Aim of the exercise
Below are some records; write them all out again exactly.

Saved entries
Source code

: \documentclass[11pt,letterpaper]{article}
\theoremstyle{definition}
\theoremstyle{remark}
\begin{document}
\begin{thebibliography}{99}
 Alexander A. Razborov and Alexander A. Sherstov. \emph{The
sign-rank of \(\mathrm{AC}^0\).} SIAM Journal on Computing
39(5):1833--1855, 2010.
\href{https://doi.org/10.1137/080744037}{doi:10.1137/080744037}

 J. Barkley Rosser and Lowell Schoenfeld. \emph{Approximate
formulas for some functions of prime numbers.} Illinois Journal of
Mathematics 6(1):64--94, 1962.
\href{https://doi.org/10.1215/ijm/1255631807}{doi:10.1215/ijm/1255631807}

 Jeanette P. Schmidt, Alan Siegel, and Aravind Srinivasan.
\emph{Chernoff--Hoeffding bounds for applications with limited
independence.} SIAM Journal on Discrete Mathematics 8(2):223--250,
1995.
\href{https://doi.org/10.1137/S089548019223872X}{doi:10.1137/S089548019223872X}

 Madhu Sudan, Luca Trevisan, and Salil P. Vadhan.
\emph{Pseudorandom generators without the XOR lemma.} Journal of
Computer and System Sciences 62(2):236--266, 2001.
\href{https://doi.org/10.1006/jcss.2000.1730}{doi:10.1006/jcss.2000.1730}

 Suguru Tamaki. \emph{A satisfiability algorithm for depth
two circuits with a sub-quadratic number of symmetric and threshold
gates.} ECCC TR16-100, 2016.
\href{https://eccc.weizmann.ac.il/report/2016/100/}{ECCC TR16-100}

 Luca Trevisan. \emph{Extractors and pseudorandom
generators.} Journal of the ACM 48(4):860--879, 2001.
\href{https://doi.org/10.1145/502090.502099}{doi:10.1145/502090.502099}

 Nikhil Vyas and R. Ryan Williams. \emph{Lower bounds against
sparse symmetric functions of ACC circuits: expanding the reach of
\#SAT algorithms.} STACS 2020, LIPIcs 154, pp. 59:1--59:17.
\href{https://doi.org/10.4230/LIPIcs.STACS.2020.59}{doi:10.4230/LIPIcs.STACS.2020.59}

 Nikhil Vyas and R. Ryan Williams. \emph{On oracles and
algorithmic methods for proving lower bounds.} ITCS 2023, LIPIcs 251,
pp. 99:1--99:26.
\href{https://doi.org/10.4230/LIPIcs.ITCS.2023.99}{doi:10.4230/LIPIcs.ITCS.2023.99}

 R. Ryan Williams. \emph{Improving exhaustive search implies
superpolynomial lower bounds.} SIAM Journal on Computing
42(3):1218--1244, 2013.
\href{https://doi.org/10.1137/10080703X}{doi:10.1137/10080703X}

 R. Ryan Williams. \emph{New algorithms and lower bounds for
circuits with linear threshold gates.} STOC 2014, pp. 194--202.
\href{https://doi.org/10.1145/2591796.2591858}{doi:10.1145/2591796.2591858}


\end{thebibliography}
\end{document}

Result of the task
Source code

: \documentclass[11pt,letterpaper]{article}
\theoremstyle{definition}
\theoremstyle{remark}
\begin{document}
\begin{thebibliography}{99}
 Alexander A. Razborov and Alexander A. Sherstov. \emph{The
sign-rank of \(\mathrm{AC}^0\).} SIAM Journal on Computing
39(5):1833--1855, 2010.
\href{https://doi.org/10.1137/080744037}{doi:10.1137/080744037}

 J. Barkley Rosser and Lowell Schoenfeld. \emph{Approximate
formulas for some functions of prime numbers.} Illinois Journal of
Mathematics 6(1):64--94, 1962.
\href{https://doi.org/10.1215/ijm/1255631807}{doi:10.1215/ijm/1255631807}

 Jeanette P. Schmidt, Alan Siegel, and Aravind Srinivasan.
\emph{Chernoff--Hoeffding bounds for applications with limited
independence.} SIAM Journal on Discrete Mathematics 8(2):223--250,
1995.
\href{https://doi.org/10.1137/S089548019223872X}{doi:10.1137/S089548019223872X}

 Madhu Sudan, Luca Trevisan, and Salil P. Vadhan.
\emph{Pseudorandom generators without the XOR lemma.} Journal of
Computer and System Sciences 62(2):236--266, 2001.
\href{https://doi.org/10.1006/jcss.2000.1730}{doi:10.1006/jcss.2000.1730}

 Suguru Tamaki. \emph{A satisfiability algorithm for depth
two circuits with a sub-quadratic number of symmetric and threshold
gates.} ECCC TR16-100, 2016.
\href{https://eccc.weizmann.ac.il/report/2016/100/}{ECCC TR16-100}

 Luca Trevisan. \emph{Extractors and pseudorandom
generators.} Journal of the ACM 48(4):860--879, 2001.
\href{https://doi.org/10.1145/502090.502099}{doi:10.1145/502090.502099}

 Nikhil Vyas and R. Ryan Williams. \emph{Lower bounds against
sparse symmetric functions of ACC circuits: expanding the reach of
\#SAT algorithms.} STACS 2020, LIPIcs 154, pp. 59:1--59:17.
\href{https://doi.org/10.4230/LIPIcs.STACS.2020.59}{doi:10.4230/LIPIcs.STACS.2020.59}

 Nikhil Vyas and R. Ryan Williams. \emph{On oracles and
algorithmic methods for proving lower bounds.} ITCS 2023, LIPIcs 251,
pp. 99:1--99:26.
\href{https://doi.org/10.4230/LIPIcs.ITCS.2023.99}{doi:10.4230/LIPIcs.ITCS.2023.99}

 R. Ryan Williams. \emph{Improving exhaustive search implies
superpolynomial lower bounds.} SIAM Journal on Computing
42(3):1218--1244, 2013.
\href{https://doi.org/10.1137/10080703X}{doi:10.1137/10080703X}

 R. Ryan Williams. \emph{New algorithms and lower bounds for
circuits with linear threshold gates.} STOC 2014, pp. 194--202.
\href{https://doi.org/10.1145/2591796.2591858}{doi:10.1145/2591796.2591858}


\end{thebibliography}
\end{document}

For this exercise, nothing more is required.